**Exercise details**
In the records that follow, locate every line with "magic" and extract it.
BEGIN Data for the task
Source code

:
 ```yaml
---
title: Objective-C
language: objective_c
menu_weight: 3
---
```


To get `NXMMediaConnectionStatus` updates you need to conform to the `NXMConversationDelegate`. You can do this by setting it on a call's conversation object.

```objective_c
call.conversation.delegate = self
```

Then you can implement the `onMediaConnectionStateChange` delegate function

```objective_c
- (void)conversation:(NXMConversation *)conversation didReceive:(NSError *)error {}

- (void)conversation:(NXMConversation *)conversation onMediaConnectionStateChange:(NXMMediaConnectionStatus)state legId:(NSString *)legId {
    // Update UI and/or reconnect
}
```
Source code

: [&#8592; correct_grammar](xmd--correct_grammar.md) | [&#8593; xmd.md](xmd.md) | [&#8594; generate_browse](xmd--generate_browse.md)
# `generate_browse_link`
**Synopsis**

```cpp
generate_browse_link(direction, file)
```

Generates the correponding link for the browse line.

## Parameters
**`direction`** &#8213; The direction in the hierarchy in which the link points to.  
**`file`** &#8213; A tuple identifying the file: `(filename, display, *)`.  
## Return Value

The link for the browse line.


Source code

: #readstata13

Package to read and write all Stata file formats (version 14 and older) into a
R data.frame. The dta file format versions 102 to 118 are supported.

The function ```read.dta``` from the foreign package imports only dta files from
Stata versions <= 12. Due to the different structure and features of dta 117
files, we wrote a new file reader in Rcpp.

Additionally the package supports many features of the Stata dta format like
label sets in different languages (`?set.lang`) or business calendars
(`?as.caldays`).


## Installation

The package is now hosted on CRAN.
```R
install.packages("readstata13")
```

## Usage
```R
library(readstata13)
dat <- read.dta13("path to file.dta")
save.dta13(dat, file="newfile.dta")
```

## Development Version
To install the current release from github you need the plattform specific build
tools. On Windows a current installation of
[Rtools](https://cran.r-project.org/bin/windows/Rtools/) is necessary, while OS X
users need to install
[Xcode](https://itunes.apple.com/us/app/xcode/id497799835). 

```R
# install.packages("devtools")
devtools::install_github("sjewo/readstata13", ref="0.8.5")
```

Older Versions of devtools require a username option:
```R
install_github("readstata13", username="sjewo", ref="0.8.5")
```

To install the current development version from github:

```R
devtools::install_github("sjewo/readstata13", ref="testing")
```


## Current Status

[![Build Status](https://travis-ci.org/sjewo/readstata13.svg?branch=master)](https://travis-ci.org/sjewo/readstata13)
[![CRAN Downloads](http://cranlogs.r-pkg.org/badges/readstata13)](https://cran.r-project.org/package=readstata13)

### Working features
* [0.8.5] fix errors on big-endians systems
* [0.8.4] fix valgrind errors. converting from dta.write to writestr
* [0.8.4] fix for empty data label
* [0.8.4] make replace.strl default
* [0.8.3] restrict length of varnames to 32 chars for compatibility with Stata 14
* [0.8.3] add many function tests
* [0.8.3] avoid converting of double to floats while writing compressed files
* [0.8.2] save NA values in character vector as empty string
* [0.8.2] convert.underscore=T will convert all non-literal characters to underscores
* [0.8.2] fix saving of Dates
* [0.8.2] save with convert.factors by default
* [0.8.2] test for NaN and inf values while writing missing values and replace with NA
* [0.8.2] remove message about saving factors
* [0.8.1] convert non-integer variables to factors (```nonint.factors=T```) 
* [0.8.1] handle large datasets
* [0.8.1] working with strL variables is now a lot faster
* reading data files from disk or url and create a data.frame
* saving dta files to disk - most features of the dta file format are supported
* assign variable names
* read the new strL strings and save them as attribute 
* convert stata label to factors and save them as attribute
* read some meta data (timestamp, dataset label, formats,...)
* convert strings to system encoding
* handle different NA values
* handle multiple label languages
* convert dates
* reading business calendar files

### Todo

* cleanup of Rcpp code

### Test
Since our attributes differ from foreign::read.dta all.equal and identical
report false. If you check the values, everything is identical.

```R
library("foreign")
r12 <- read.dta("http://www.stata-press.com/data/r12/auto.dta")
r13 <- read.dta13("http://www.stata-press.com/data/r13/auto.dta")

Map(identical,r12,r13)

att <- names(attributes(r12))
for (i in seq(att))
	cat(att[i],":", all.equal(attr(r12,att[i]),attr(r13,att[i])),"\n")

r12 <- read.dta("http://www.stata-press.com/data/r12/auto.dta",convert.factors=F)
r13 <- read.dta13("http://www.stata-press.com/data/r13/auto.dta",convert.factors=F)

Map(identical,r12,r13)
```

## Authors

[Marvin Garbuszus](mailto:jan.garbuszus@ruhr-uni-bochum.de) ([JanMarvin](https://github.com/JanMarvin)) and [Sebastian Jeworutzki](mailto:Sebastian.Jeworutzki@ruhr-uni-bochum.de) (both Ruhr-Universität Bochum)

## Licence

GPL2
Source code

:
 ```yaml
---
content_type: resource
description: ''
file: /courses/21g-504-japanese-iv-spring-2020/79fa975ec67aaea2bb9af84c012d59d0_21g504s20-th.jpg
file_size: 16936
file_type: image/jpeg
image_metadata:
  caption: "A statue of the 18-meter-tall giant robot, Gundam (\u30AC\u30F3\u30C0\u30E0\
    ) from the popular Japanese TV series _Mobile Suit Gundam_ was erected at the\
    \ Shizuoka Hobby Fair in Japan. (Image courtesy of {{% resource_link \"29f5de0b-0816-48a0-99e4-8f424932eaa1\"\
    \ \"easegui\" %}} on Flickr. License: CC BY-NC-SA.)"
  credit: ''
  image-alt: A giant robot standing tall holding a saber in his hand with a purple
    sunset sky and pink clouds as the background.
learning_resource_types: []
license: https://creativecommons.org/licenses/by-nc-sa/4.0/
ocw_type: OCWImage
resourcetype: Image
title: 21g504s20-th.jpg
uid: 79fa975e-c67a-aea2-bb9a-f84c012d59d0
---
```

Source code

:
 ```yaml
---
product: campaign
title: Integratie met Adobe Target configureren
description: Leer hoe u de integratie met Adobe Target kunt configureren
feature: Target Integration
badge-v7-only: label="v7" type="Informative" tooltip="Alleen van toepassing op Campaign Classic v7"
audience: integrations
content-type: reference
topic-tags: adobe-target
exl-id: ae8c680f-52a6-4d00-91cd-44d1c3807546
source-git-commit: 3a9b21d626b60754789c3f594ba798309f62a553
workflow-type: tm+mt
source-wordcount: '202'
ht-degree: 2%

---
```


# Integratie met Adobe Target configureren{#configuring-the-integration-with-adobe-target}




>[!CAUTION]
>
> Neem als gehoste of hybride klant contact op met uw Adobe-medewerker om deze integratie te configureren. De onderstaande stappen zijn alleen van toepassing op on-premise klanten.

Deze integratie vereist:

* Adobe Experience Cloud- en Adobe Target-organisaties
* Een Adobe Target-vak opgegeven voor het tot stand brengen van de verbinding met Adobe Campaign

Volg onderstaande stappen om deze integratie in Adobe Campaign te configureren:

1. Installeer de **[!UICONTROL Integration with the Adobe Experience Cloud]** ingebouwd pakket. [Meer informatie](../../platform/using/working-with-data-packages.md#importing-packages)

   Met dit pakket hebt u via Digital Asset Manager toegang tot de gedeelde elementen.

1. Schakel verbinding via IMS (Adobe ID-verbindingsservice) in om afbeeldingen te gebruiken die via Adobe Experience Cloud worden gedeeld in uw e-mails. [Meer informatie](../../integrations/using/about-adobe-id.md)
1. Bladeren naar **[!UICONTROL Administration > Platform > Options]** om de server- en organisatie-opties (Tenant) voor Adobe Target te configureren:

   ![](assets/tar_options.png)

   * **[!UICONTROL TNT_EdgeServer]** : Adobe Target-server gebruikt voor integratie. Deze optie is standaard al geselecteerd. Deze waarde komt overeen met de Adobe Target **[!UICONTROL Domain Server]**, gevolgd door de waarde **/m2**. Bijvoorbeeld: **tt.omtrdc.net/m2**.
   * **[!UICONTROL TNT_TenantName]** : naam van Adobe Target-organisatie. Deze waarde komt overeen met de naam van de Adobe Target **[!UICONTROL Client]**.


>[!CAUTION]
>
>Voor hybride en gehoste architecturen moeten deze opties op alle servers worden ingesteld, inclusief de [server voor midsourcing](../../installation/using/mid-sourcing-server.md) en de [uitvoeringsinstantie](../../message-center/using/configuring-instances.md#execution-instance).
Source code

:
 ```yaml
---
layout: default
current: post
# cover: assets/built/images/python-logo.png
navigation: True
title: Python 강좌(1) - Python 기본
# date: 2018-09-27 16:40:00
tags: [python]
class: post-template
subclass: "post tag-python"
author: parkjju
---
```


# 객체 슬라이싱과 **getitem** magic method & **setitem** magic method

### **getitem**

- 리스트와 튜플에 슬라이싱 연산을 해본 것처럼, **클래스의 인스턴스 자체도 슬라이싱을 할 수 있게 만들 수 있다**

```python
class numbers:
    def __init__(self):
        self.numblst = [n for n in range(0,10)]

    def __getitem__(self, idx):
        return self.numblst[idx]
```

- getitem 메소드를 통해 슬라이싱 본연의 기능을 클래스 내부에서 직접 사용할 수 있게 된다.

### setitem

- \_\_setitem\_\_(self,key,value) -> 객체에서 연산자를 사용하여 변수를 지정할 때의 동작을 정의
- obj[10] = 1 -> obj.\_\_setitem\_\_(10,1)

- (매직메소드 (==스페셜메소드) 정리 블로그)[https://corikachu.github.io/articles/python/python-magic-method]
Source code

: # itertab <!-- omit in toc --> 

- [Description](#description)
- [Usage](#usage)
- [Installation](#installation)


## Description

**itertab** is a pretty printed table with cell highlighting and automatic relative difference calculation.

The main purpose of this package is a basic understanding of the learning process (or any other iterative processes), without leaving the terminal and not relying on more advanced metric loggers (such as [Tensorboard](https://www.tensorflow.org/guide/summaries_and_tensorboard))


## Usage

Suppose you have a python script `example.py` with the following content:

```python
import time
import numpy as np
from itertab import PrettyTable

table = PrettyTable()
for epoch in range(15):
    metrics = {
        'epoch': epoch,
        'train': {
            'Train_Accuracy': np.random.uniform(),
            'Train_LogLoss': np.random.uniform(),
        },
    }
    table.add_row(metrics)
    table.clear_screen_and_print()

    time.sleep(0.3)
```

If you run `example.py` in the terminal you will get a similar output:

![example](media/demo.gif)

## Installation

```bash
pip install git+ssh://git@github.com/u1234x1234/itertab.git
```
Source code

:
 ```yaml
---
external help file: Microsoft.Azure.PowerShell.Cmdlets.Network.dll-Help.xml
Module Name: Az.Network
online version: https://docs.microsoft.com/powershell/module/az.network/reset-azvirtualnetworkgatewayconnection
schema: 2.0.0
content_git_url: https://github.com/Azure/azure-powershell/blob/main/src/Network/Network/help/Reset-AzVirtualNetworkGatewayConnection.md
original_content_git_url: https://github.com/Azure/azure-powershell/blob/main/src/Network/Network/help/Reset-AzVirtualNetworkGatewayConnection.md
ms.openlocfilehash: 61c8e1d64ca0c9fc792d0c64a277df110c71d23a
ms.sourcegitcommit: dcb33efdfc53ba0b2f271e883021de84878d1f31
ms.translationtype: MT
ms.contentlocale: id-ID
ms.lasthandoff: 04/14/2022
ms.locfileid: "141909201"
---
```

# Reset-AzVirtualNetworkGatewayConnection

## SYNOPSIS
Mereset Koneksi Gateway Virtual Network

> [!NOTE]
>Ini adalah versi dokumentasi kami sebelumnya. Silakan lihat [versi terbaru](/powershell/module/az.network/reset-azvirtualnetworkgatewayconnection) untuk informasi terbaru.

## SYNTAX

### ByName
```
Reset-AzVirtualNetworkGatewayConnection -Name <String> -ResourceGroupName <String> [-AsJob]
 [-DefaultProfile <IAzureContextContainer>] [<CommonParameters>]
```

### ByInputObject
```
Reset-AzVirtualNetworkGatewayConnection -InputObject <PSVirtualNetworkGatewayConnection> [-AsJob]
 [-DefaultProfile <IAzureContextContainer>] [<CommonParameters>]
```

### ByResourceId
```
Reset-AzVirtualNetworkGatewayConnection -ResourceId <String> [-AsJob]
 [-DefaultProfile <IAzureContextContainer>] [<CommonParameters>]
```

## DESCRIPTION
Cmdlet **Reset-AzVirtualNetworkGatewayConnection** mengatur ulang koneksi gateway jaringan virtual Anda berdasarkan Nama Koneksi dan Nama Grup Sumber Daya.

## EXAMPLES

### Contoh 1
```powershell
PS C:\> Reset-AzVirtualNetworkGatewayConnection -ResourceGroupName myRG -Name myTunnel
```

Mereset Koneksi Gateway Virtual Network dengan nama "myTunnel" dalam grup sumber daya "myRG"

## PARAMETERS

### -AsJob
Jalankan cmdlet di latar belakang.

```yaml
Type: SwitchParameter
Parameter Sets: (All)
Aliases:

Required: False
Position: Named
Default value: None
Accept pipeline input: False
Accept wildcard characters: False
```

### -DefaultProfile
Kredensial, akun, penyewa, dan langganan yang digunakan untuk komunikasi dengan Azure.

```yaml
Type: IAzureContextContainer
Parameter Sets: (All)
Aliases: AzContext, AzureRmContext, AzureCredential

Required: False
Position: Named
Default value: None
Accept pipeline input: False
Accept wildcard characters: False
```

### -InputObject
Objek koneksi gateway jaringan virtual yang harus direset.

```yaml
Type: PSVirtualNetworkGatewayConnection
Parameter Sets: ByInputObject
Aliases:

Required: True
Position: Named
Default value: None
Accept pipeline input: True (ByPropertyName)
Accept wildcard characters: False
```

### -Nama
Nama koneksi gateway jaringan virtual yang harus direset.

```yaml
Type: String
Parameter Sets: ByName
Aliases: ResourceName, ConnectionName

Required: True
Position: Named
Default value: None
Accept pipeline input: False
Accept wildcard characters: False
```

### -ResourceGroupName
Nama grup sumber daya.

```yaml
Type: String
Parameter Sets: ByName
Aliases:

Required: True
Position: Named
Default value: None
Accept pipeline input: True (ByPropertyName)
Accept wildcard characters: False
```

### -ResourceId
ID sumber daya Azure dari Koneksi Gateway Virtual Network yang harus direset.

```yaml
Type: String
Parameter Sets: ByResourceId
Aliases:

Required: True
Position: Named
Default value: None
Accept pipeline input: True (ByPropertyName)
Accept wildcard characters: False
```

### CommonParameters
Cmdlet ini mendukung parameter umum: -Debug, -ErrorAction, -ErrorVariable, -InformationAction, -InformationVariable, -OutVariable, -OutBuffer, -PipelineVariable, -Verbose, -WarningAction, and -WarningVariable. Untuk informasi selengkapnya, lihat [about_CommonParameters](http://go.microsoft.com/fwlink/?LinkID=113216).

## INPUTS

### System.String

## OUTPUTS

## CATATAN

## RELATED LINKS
END Data for the task
**Task response**
# 객체 슬라이싱과 **getitem** magic method & **setitem** magic method
- (매직메소드 (==스페셜메소드) 정리 블로그)[https://corikachu.github.io/articles/python/python-magic-method]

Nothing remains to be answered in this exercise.